Malgré les fonds crédit carbone dans cette partie de la RDC, certaines organisations œuvrant dans la protection de l’environnement ne sentent pas l’impact de ce projet et crient à la politisation dans la gestion des fonds. Une version que l’Unité de Gestion du Projet Carbone ne partage pas du tout et pense que les organisations qui se plaignent ne maîtrisent pas correctement les méandres du fonctionnement.

A qui profite le crédit carbone ?

Une déception se dessine sur les visages de certaines organisations qui œuvrent dans la protection de l’environnement. Ces dernières dénoncent la discrimination dont elles sont victimes dans la sélection pourtant s’estimant éligibles.

Il se constate au fil des ans que la vente du crédit Carbon devenait de plus en plus inquiétante : au milieu des années 2000, des études estimaient que plus de 80% du charbon de bois consommé à Goma, chef-lieu de la Provinciale du Nord-Kivu, provenaient du Parc national des Virunga. Cette déforestation à grande vitesse a failli conduire le parc national de Virunga à la disparition.

Alors que le Nord-Kivu est la première province à avoir bénéficié du crédit carbone sous le financement de WWF, certains coins pourtant plongés dans la restauration sont jetés dans les oubliettes notamment le territoire de Walikale qui regorge une importante source forestière.

Les organisations qui sont dans la restauration et qui militent pour la protection des parcs et les écosystèmes forestiers pensent que les fonds destinés aux crédits carbones sont réellement politisés tant au niveau national que provincial. 
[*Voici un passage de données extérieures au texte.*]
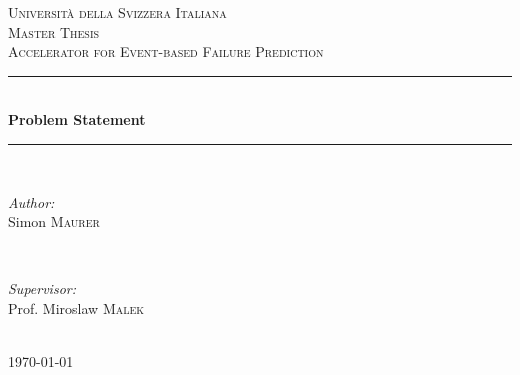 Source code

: \documentclass[12pt]{article} %
\begin{document}

\begin{titlepage}

\newcommand{\HRule}{\rule{\linewidth}{0.5mm}} %

\center %

\textsc{\LARGE Università della Svizzera Italiana}\\[1.5cm] %
\textsc{\Large Master Thesis}\\[0.5cm] %
\textsc{\large Accelerator for Event-based Failure Prediction}\\[0.5cm] %

\HRule \\[0.4cm]
{ \huge \bfseries Problem Statement}\\[0.4cm] %
\HRule \\[1.5cm]

\begin{minipage}{0.4\textwidth}
\begin{flushleft} \large
\emph{Author:}\\
Simon \textsc{Maurer} %
\end{flushleft}
\end{minipage}
~
\begin{minipage}{0.4\textwidth}
\begin{flushright} \large
\emph{Supervisor:} \\
Prof. Miroslaw \textsc{Malek} %
\end{flushright}
\end{minipage}\\[4cm]

{\large \today}\\[3cm] %


\vfill %

\end{titlepage}
\end{document}
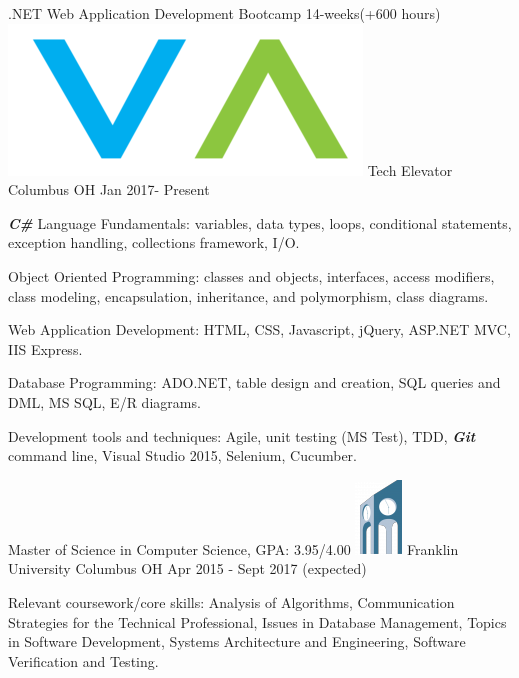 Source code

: \begin{cventries}
 \vspace{-2mm} \cventry
    {.NET Web Application Development Bootcamp 14-weeks(+600 hours)}
    {\includegraphics[scale=0.20]{img/download.png} Tech Elevator}
    {Columbus OH}
    {Jan 2017- Present}
    {
      \begin{cvitems}     
        \item {\textbf{\textit{C\#}} Language Fundamentals: variables, data types, loops, conditional statements, exception handling, collections framework, I/O.}
        \item {Object Oriented Programming: classes and objects, interfaces, access modifiers, class modeling, encapsulation, inheritance, and polymorphism, class diagrams.}
         \item {Web Application Development: HTML, CSS, Javascript, jQuery, ASP.NET MVC, IIS Express.}
         \item {Database Programming: ADO.NET, table design and creation, SQL queries and DML, MS SQL, E/R diagrams.}
         \item {Development tools and techniques: Agile, unit testing (MS Test), TDD, \textbf{\textit{Git}} command line, Visual Studio 2015, Selenium, Cucumber.}
      \end{cvitems}\vspace{-3mm}
    }
    \vspace{-2mm} \cventry
    {Master of Science in Computer Science, GPA: 3.95/4.00}
    {\includegraphics[scale=0.33]{img/franklinuniversity-190x75.png} Franklin University}
    {Columbus OH}
    {Apr 2015 - Sept 2017 (expected)}
    {
      \begin{cvitems}     
        \item {Relevant coursework/core skills: Analysis of Algorithms, Communication Strategies for the Technical Professional, Issues in Database Management, Topics in Software Development, Systems Architecture and Engineering, Software Verification and Testing.}     

\end{cvitems}}
\end{cventries}
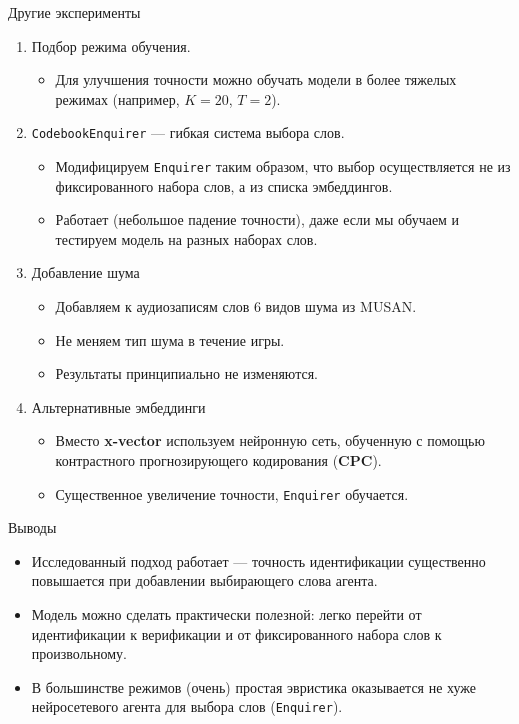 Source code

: \documentclass[aspectratio=43]{beamer}
\newcommand{\enquirer}{\texttt{Enquirer}}
\begin{document}
\begin{frame}{Другие эксперименты}
    \begin{enumerate}
        \item Подбор режима обучения.
        \begin{itemize}
            \item Для улучшения точности можно обучать модели в более тяжелых
            режимах (например, $K = 20$, $T = 2$).
        \end{itemize}
        \item \texttt{CodebookEnquirer} --- гибкая система выбора слов.
        \begin{itemize}
            \item Модифицируем \enquirer{} таким образом, что выбор осуществляется
            не из фиксированного набора слов, а из списка эмбеддингов.
            \item Работает (небольшое падение точности), даже если мы обучаем
            и тестируем модель на разных наборах слов.
        \end{itemize}

        \item Добавление шума
        \begin{itemize}
            \item Добавляем к аудиозаписям слов 6 видов шума из MUSAN\@.
            \item Не меняем тип шума в течение игры.
            \item Результаты принципиально не изменяются.
        \end{itemize}

        \item Альтернативные эмбеддинги
        \begin{itemize}
            \item Вместо \textbf{x-vector} используем нейронную сеть, обученную
            с помощью контрастного прогнозирующего кодирования (\textbf{CPC}).
            \item Существенное увеличение точности, \enquirer{} обучается.
        \end{itemize}
    \end{enumerate}
\end{frame}

\begin{frame}{Выводы}
    \begin{itemize}
        \item Исследованный подход работает --- точность идентификации 
        существенно повышается при добавлении выбирающего слова
        агента.
        \item Модель можно сделать практически полезной: легко перейти от
        идентификации к верификации и от фиксированного набора слов к
        произвольному.
        \item В большинстве режимов (очень) простая эвристика оказывается не хуже
        нейросетевого агента для выбора слов (\enquirer{}).
    \end{itemize}
\end{frame}
\end{document}
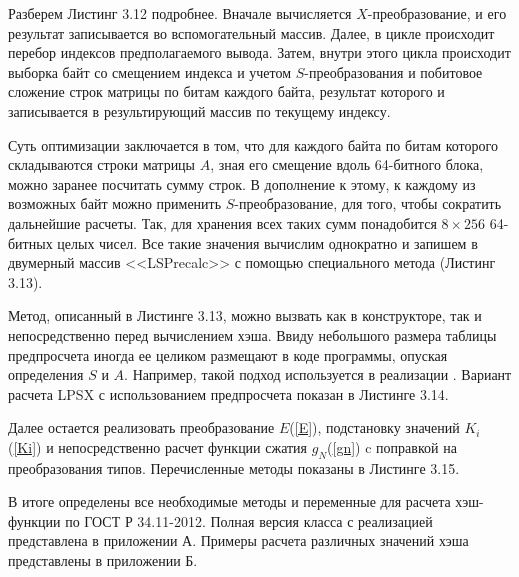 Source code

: \par Разберем Листинг 3.12 подробнее. Вначале вычисляется $X$-преобразование, и его результат записывается во вспомогательный массив. Далее, в цикле происходит перебор индексов предполагаемого вывода. Затем, внутри этого цикла происходит выборка байт со смещением индекса и учетом $S$-преобразования и побитовое сложение строк матрицы по битам каждого байта, результат которого и записывается в результирующий массив по текущему индексу.
\par Суть оптимизации заключается в том, что для каждого байта по битам которого складываются строки матрицы $A$, зная его смещение вдоль 64-битного блока, можно заранее посчитать сумму строк.  В дополнение к этому, к каждому из возможных байт можно применить $S$-преобразование, для того, чтобы сократить дальнейшие расчеты. Так, для хранения всех таких сумм понадобится $8\times 256$ 64-битных целых чисел. Все такие значения вычислим однократно и запишем в двумерный массив <<LSPrecalc>> с помощью специального метода (Листинг 3.13).

\par
Метод, описанный в Листинге 3.13, можно вызвать как в конструкторе, так и непосредственно перед вычислением хэша. Ввиду небольшого размера таблицы предпросчета иногда ее целиком размещают в коде программы, опуская определения $S$ и $A$. Например, такой подход используется в реализации \cite{degtyarevHash}. Вариант расчета LPSX с использованием предпросчета показан в Листинге 3.14.

\par
Далее остается реализовать преобразование $E$(\ref{E}), подстановку значений $K_i$(\ref{Ki}) и непосредственно расчет функции сжатия $g_N$(\ref{gn}) c поправкой на преобразования типов. 
Перечисленные методы показаны в Листинге 3.15.

\par
В итоге определены все необходимые методы и переменные для расчета хэш-функции по ГОСТ Р 34.11-2012. Полная версия класса с реализацией представлена в приложении А. Примеры расчета различных значений хэша представлены в приложении Б. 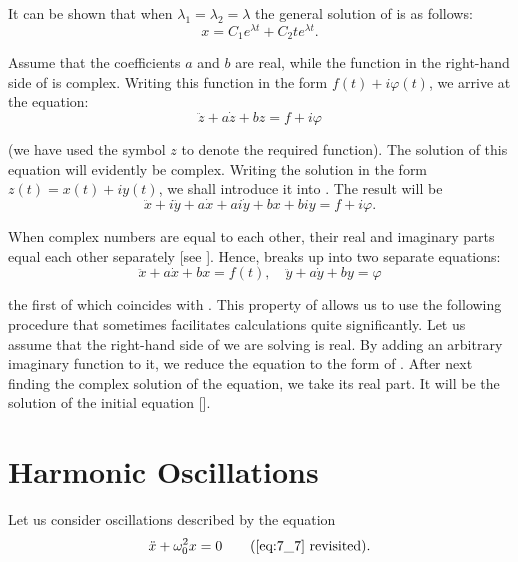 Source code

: \noindent
It can be shown that when $\lambda_1=\lambda_2=\lambda$ the general solution of  is as follows:
\begin{equation}\label{eq:7_46}
	x = C_1 e^{\lambda t} + C_2 t e^{\lambda t}.
\end{equation}

Assume that the coefficients $a$ and $b$ are real, while the function in the right-hand side of  is complex. Writing this function in the form $f(t)+i\varphi(t)$, we arrive at the equation:
\begin{equation}\label{eq:7_47}
	\ddot{z} + a\dot{z} + bz = f + i\varphi
\end{equation}

\noindent
(we have used the symbol $z$ to denote the required function). The solution of this equation will evidently be complex. Writing the solution in the form $z(t)=x(t)+iy(t)$, we shall introduce it into . The result will be
\begin{equation}\label{eq:7_48}
	\ddot{x} + i\ddot{y} + a\dot{x} + ai\dot{y} + bx + biy = f + i\varphi.
\end{equation}

\noindent
When complex numbers are equal to each other, their real and imaginary parts equal each other separately [see ]. Hence,  breaks up into two separate equations:
\begin{equation}\label{eq:7_49}
	\ddot{x} + a\dot{x} + bx = f(t),\quad \ddot{y} + a\dot{y} + by = \varphi
\end{equation}

\noindent
the first of which coincides with . This property of  allows us to use the following procedure that sometimes facilitates calculations quite significantly. Let us assume that the right-hand side of  we are solving is real. By adding an arbitrary imaginary function to it, we reduce the equation to the form of . After next finding the complex solution of the equation, we take its real part. It will be the solution of the initial equation [].

\section{Harmonic Oscillations}\label{sec:7_5}

Let us consider oscillations described by the equation
\begin{equation*}
	\ddot{x} + \omega_0^2 x = 0\tag{\ref{eq:7_7} revisited}.
\end{equation*}

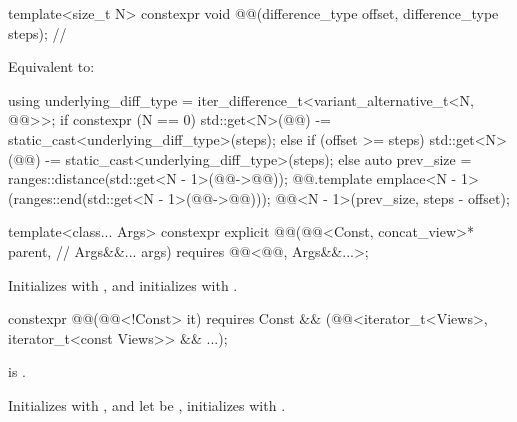 %
\begin{itemdecl}
template<size_t N>
  constexpr void @@(difference_type offset, difference_type steps);        // \expos
\end{itemdecl}

\begin{itemdescr}
\pnum
\effects
Equivalent to:
\begin{codeblock}
using underlying_diff_type = iter_difference_t<variant_alternative_t<N, @@>>;
if constexpr (N == 0) {
  std::get<N>(@@) -= static_cast<underlying_diff_type>(steps);
} else {
  if (offset >= steps) {
    std::get<N>(@@) -= static_cast<underlying_diff_type>(steps);
  } else {
    auto prev_size = ranges::distance(std::get<N - 1>(@@->@@));
    @@.template emplace<N - 1>(ranges::end(std::get<N - 1>(@@->@@)));
    @@<N - 1>(prev_size, steps - offset);
  }
}
\end{codeblock}
\end{itemdescr}

%
\begin{itemdecl}
template<class... Args>
  constexpr explicit @@(@@<Const, concat_view>* parent,          // \expos
                              Args&&... args)
    requires @@<@@, Args&&...>;
\end{itemdecl}

\begin{itemdescr}
\pnum
\effects
Initializes  with , and
initializes  with .
\end{itemdescr}

%
\begin{itemdecl}
constexpr @@(@@<!Const> it)
  requires Const &&
           (@@<iterator_t<Views>, iterator_t<const Views>> && ...);
\end{itemdecl}

\begin{itemdescr}
\pnum
\expects
{} is .

\pnum
\effects
Initializes  with , and
let  be ,
initializes  with
.
\end{itemdescr}

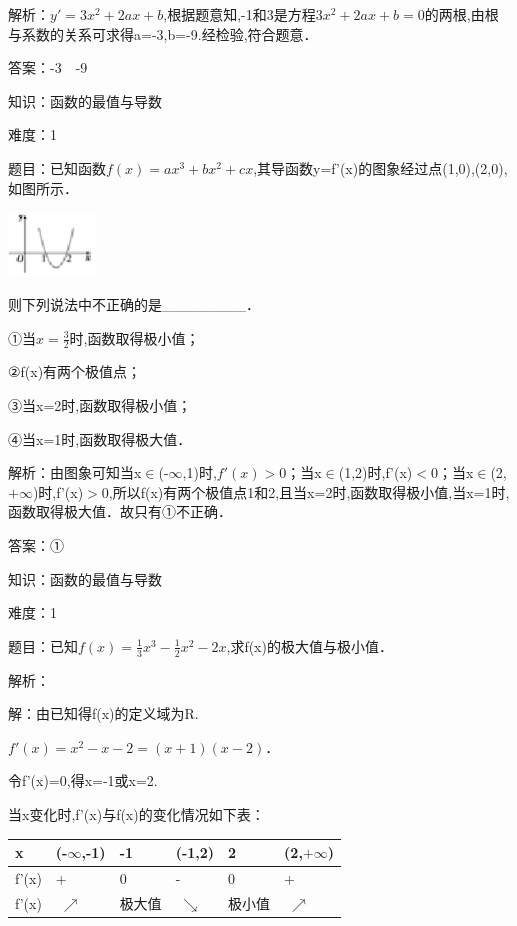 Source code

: \documentclass{article} %
\begin{document}
解析：$y'=3x^{2}+2ax+b$,根据题意知,-1和3是方程$3x^{2}+2ax+b=0$的两根,由根与系数的关系可求得a=-3,b=-9.经检验,符合题意．

答案：-3　-9



知识：函数的最值与导数

难度：1

题目：已知函数$f(x)=ax^{3}+bx^{2}+cx$,其导函数y=f'(x)的图象经过点(1,0),(2,0),如图所示．

\includegraphics*[width=0.92in, height=0.67in, keepaspectratio=false]{image53}

则下列说法中不正确的是\_\_\_\_\_\_\_\_．

①当$x=\frac{3}{2}$时,函数取得极小值；

②f(x)有两个极值点；

③当x=2时,函数取得极小值；

④当x=1时,函数取得极大值．

解析：由图象可知当x${\in}$(-$\infty$,1)时,$f'(x)>0$；当x${\in}$(1,2)时,f'(x)${<}$0；当x${\in}$(2,$+\infty$)时,f'(x)${>}$0,所以f(x)有两个极值点1和2,且当x=2时,函数取得极小值,当x=1时,函数取得极大值．故只有①不正确．

答案：①



知识：函数的最值与导数

难度：1

题目：已知$f(x)=\frac{1}{3}x^{3}-\frac{1}{2}x^{2}-2x$,求f(x)的极大值与极小值．

解析：

解：由已知得f(x)的定义域为R.

$f'(x)=x^{2}-x-2=(x+1)(x-2)$．

令f'(x)=0,得x=-1或x=2.

当x变化时,f'(x)与f(x)的变化情况如下表：



\begin{tabular}{|p{0.5in}|p{0.8in}|p{0.5in}|p{0.7in}|p{0.5in}|p{0.8in}|} \hline 
	x & (-$\infty$,-1) & -1 & (-1,2) & 2 & (2,$+\infty$) \\ \hline 
	f'(x) & + & 0 & - & 0 & + \\ \hline 
	f'(x) & ${\nearrow}$ & 极大值 & ${\searrow}$ & 极小值 & ${\nearrow}$ \\ \hline 
\end{tabular}
\end{document}
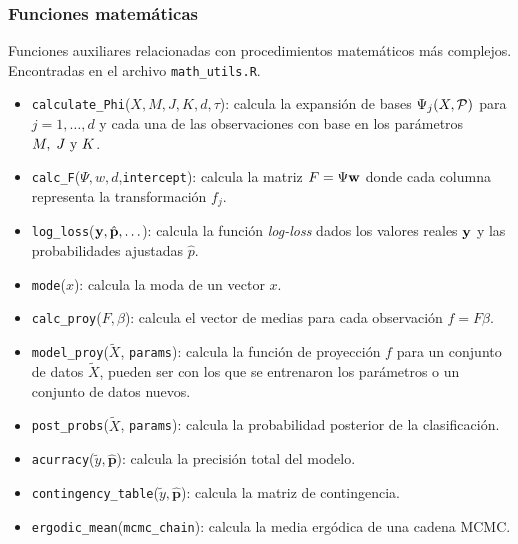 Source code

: \documentclass[../../Main/Main.tex]{subfiles}
\begin{document}
\subsubsection*{Funciones matemáticas}
Funciones auxiliares relacionadas con procedimientos matemáticos más complejos. Encontradas en el archivo \verb|math_utils.R|.
\begin{itemize}[label = {}]
	\item \verb|calculate_Phi|($X,M,J,K,d,\tau$): calcula la expansión de bases $\Psi_j(X,\P)$ para $j = 1,\ldots,d$ y cada una de las observaciones con base en los parámetros $\MJK$.
	\item \verb|calc_F|($\Psi,w,d$,\verb|intercept|): calcula la matriz $F = \Psi \wsn$ donde cada columna representa la transformación $f_j$.
	\item \verb|log_loss|($\ysn,\hat{\mathbf{p}},\ldots $): calcula la función \textit{log-loss} dados los valores reales $\ysn$ y las probabilidades ajustadas $\hat{p}$.
	\item \verb|mode|($x$): calcula la moda de un vector $x$.
	\item \verb|calc_proy|($F,\beta$): calcula el vector de medias para cada observación $f=F\beta$.
	\item \verb|model_proy|($\tilde{X}$, \verb|params|): calcula la función de proyección $f$ para un conjunto de datos $\tilde{X}$, pueden ser con los que se entrenaron los parámetros o un conjunto de datos nuevos.
	\item \verb|post_probs|($\tilde{X}$, \verb|params|): calcula la probabilidad posterior de la clasificación. 
	\item \verb|acurracy|($\tilde{y},\hat{\mathbf{p}}$): calcula la precisión total del modelo.
	\item \verb|contingency_table|($\tilde{y},\hat{\mathbf{p}}$): calcula la matriz de contingencia.
	\item \verb|ergodic_mean|(\verb|mcmc_chain|): calcula la media ergódica de una cadena MCMC.
\end{itemize}
\end{document}
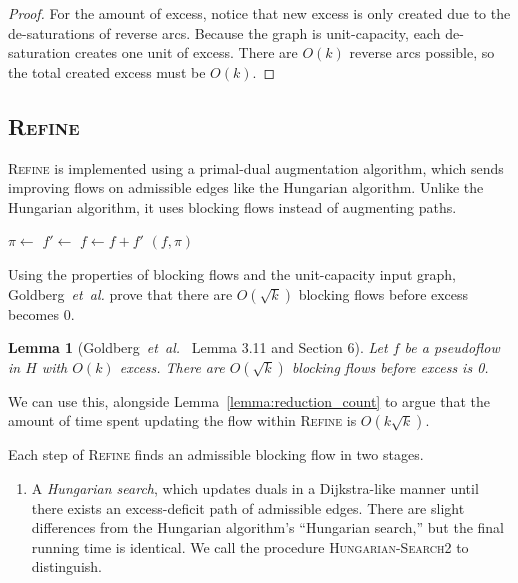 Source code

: \documentclass[11pt]{article}
\def\etal{\textsl{et~al.}}
\theoremstyle{plain}
\newtheorem{lemma}{Lemma}
\begin{document}
\begin{figure*}
\begin{proof}
	For the amount of excess, notice that new excess is only created due
	to the de-saturations of reverse arcs.
	Because the graph is unit-capacity, each de-saturation creates one unit
	of excess.
	There are $O(k)$ reverse arcs possible, so the total created excess
	must be $O(k)$.
\end{proof}

\subsection{\textsc{Refine}}

\textsc{Refine} is implemented using a primal-dual augmentation algorithm,
which sends improving flows on admissible edges like the Hungarian algorithm.
Unlike the Hungarian algorithm, it uses blocking flows instead of augmenting
paths.

\begin{algorithm}
\caption{Refinement}
\begin{algorithmic}[1]
		\State $\pi \gets$ 
		\State $f' \gets$ 
		\State $f \gets f + f'$
	\EndWhile
	\State\Return $(f, \pi)$
\EndFunction
\end{algorithmic}
\end{algorithm}

Using the properties of blocking flows and the unit-capacity input graph,
Goldberg~{\etal} prove that there are $O(\sqrt{k})$ blocking flows before
excess becomes 0.

\begin{lemma}[Goldberg~{\etal}~\cite{GHKT17} Lemma 3.11 and Section 6]
	Let $f$ be a pseudoflow in $H$ with $O(k)$ excess.
	There are $O(\sqrt{k})$ blocking flows before excess is 0.
\end{lemma}

We can use this, alongside Lemma~\ref{lemma:reduction_count} to argue that the
amount of time spent updating the flow within \textsc{Refine} is
$O(k\sqrt{k})$.

Each step of \textsc{Refine} finds an admissible blocking flow in two stages.
\begin{enumerate}
\item A \emph{Hungarian search}, which updates duals in a Dijkstra-like
	manner until there exists an excess-deficit path of admissible edges.
	There are slight differences from the Hungarian algorithm's ``Hungarian
	search,'' but the final running time is identical.
	We call the procedure \textsc{Hungarian-Search2} to distinguish.


\end{enumerate}
\end{figure*}
\end{document}
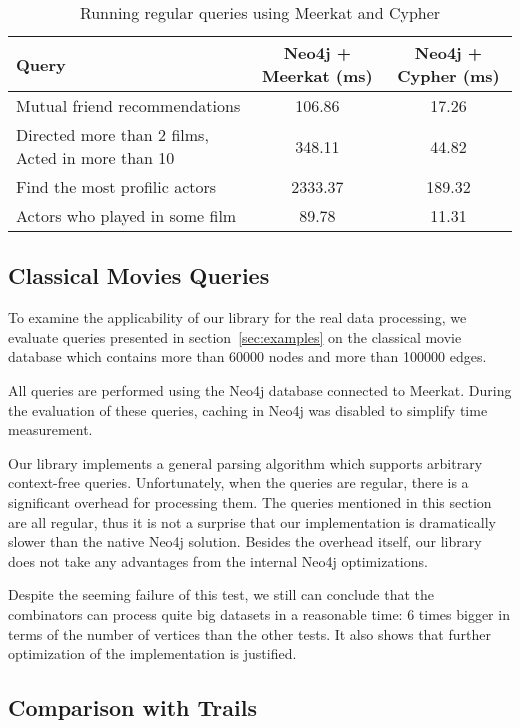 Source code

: \begin{table*}[t]
\small
\centering
\caption{Running regular queries using Meerkat and Cypher}
\label{table:movies}
\begin{tabular}{|l|c|c|}
\hline
{Query} &
{Neo4j + Meerkat (ms)} &
{Neo4j + Cypher (ms)} \\
\hline
\hline
Mutual friend recommendations & 106.86 & 17.26 \\
Directed more than 2 films, Acted in more than 10 & 348.11 & 44.82 \\
Find the most profilic actors & 2333.37 & 189.32 \\
Actors who played in some film & 89.78 & 11.31 \\
\hline
\end{tabular}
\end{table*}

\subsection{Classical Movies Queries}

To examine the applicability of our library for the real data processing, we evaluate queries presented in section~\ref{sec:examples} on the classical movie database which contains more than 60000 nodes and more than 100000 edges.

All queries are performed using the Neo4j database connected to Meerkat.
During the evaluation of these queries, caching in Neo4j was disabled to simplify time measurement.

Our library implements a general parsing algorithm which supports arbitrary context-free queries.
Unfortunately, when the queries are regular, there is a significant overhead for processing them.
The queries mentioned in this section are all regular, thus it is not a surprise that our implementation is dramatically slower than the native Neo4j solution. Besides the overhead itself, our library does not take any advantages from the internal Neo4j optimizations.

Despite the seeming failure of this test, we still can conclude that the combinators can process quite big datasets in a reasonable time: 6 times bigger in terms of the number of vertices than the other tests.
It also shows that further optimization of the implementation is justified.

\subsection{Comparison with Trails}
« Du sommet jusqu’à la base, les fonds alloués au crédit carbone ne sont pas bien gérés car il s’observe une forte politisation à tous les niveaux, entre autres au niveau national et provincial.  Au niveau provincial ici au Nord Kivu, c’est l’unité de gestion du projet carbone, un service attaché au gouvernorat, qui chapeaute ce fond et non le ministère provincial de l’environnement ou division de l’environnement. Comme nous sommes dans un état de siège vous allez comprendre que la gestion est dans les mains de qui », fait savoir Irenge BucekabirhiRené, coordonnateur de la Dynamique des jeunes pour la protection de l’environnement et développement durable DJPE ASBL au Nord Kivu.

Alors que la province de Maindombe bénéficie du crédit sur le carbone séquestré implémenté par les arbres ou forêts naturelles existantes, la province volcanique bénéficie quant à elle du paiement de services écosystémiques générés par le reboisement   fait par les associations d’une part et d’autre part, par des foyers améliorés et la carbonisation améliorée qui est réalisée par les ONG qui sont les partenaires de collaboration.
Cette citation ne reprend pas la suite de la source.